_TASK DETAILS:_ Copies of all lines containing the string "Alex" are needed from the data below.

-- STUDY MATERIAL follows --

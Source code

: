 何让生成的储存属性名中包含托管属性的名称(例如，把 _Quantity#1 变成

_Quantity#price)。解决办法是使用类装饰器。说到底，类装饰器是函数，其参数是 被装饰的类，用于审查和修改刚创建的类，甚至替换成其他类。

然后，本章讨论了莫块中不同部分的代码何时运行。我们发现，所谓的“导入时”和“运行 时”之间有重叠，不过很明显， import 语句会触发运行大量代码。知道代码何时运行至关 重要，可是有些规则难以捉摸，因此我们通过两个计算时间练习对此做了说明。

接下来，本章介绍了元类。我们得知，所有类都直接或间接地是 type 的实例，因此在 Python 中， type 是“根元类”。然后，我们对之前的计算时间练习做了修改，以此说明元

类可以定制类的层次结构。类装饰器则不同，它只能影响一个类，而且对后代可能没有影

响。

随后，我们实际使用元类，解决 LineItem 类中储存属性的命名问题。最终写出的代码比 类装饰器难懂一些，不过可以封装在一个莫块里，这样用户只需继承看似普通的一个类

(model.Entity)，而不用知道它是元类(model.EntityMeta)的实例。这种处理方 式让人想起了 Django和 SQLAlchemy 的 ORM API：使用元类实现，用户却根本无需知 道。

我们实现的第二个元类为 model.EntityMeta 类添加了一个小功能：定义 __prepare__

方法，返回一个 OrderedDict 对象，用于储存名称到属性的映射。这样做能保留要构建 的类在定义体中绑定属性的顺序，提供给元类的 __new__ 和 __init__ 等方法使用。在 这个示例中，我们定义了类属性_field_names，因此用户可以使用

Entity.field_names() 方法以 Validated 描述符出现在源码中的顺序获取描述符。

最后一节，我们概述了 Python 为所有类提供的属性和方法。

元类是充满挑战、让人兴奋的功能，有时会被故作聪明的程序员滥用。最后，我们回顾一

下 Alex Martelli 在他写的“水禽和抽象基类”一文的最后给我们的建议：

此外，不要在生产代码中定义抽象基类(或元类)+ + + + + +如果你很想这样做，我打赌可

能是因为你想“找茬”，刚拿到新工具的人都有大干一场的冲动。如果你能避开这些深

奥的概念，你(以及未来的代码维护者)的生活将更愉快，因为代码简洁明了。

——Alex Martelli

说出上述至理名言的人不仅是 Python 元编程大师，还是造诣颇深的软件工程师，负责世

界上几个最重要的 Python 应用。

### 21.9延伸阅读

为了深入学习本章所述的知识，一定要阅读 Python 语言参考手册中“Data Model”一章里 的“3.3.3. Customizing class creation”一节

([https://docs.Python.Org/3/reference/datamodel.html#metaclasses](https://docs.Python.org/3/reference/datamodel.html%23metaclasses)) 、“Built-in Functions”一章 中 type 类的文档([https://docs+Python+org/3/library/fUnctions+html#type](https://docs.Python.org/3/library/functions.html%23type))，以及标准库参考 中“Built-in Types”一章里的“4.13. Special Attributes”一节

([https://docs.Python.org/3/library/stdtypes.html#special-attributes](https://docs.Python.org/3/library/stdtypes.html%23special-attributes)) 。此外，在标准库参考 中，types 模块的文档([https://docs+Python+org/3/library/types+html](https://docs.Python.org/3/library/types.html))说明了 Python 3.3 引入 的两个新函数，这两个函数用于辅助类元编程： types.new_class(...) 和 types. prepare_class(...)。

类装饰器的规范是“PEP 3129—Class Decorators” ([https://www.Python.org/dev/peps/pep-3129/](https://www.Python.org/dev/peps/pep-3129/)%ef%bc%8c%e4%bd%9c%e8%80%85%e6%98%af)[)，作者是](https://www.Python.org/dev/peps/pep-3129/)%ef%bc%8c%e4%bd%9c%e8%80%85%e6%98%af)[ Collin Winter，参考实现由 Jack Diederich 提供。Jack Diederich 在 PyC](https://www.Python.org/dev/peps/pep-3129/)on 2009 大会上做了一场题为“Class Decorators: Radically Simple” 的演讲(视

-- STUDY MATERIAL concluded --

_EXERCISE RESPONSE:_
下 Alex Martelli 在他写的“水禽和抽象基类”一文的最后给我们的建议：
——Alex Martelli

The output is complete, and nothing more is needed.